En Frío, sin embargo, se advierte un avance notable en la narrativa de Pinedo: donde había baches, ahora hay silencios; donde había cabos sin atar, ahora hay consecuencias estructurales. Mucho más sólida en su arquitectura que Plop, esta novela finalista del premio Planeta en 2004, y publicada de manera póstuma en la editorial española Salto de Página, se centra en una anticuada profesora de Economía doméstica que es la única sobreviviente a una cruel ola de frío que devasta el mundo y el convento donde ella vive y trabaja. Como sucede con los buenos libros de ciencia ficción, los escenarios extremos de Frío no hacen más que echar luz y lucidez sobre asuntos de la vida corriente.
Es que en medio de sus rutinas domésticas, su lucha permanente contra las bajas temperaturas (que incluye, por ejemplo, la prohibición de llorar para que no se le congelen las lágrimas), la protagonista acata de manera obsesiva los ritos religiosos del cristianismo, aun cuando su vida pende de un hilo. En ese sentido, Pinedo logra sin lugar a dudas las cumbres de su literatura con las misas que ella celebra con báculo, mitra, cilicio, pero con una feligresía de ratas a las que hace incluso comulgar. Si la religión no está exenta de los malentendidos propios a los que nos tiene acostumbrados la comunicación y el lenguaje, lo que parece decir de manera extraordinaria esta novela es que toda exégesis religiosa es, en última instancia, subjetiva; y toda práctica individual, una forma de sincretismo. Algo que sucede, por ejemplo, cuando en el sermón se le ocurre cambiar el “cordero de Dios” por el artero “rata de Dios”.
Subte parece doblar la apuesta y ofrecer la frutilla del postre, el cierre perfecto a lo que Pinedo entendió como la trilogía sobre la desintegración de la cultura. Otra mujer, en este caso Proc, es la protagonista junto a un feto que lleva en su vientre y un cuchillo que representa nada menos que la idea de parto, en un sistema social similar al de Plop con ceremonias de apareo y extraños nacimientos que consisten, básicamente, en traspasar el alma a los vástagos o entenados, mientras crueles y hambrientos lobos se inmiscuyen amenazantes en los túneles abandonados de la red de subterráneos.

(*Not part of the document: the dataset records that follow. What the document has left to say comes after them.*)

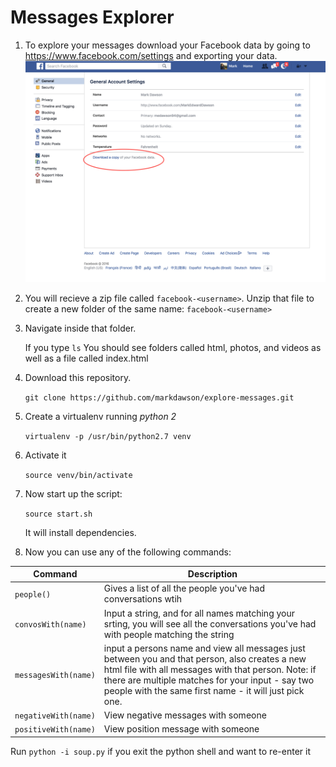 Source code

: # Messages Explorer

1. To explore your messages download your Facebook data by going to https://www.facebook.com/settings and exporting your data.
![Download Facebook Data](/facebookdata.png)

2. You will recieve a zip file called `facebook-<username>`.
   Unzip that file to create a new folder of the same name: `facebook-<username>`

3. Navigate inside that folder.

   If you type `ls` 
   You should see folders called html, photos, and videos as well as a file called index.html

4. Download this repository.

   `git clone https://github.com/markdawson/explore-messages.git`

5. Create a virtualenv running *python 2*

   `virtualenv -p /usr/bin/python2.7 venv`

6. Activate it

   `source venv/bin/activate`

7. Now start up the script:

   `source start.sh`

   It will install dependencies.

8. Now you can use any of the following commands:

|Command             |Description   |
|--------------------|--------------|
|`people()`          |Gives a list of all the people you've had conversations wtih
|`convosWith(name)`  |Input a string, and for all names matching your srting, you will see all the conversations you've had with people matching the string
|`messagesWith(name)`|input a persons name and view all messages just between you and that person, also creates a new html file with all messages with that person. Note: if there are multiple matches for your input - say two people with the same first name - it will just pick one.
|`negativeWith(name)`|View negative messages with someone|
|`positiveWith(name)`|View position message with someone|

Run `python -i soup.py` if you exit the python shell and want to re-enter it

Por último, el relato poético y casi en verso de “El laberinto” constituye una especie de yapa, o exquisita continuación de Subte, a tal punto que reaparece uno de sus personajes, en medio de un laberinto en el que, como decía Oscar Wilde de la tentación, la única forma de escapar es resignarse a vivir para siempre en él.
Visto con la perspectiva que permiten los años (pocos, sí, pero decisivos), la trilogía de Rafael Pinedo representa en cada una de sus instancias los principales anclajes en que se asienta el contrato social: la relación con los miembros de un mismo grupo en Plop, la religión en Frío y la reproducción en Subte. De esa tríada, de esa santísima trinidad del contrario social, Pinedo expone sus más profundas grietas, al pasarlas por el filtro de la religión que mejor profesaba: la de la literatura.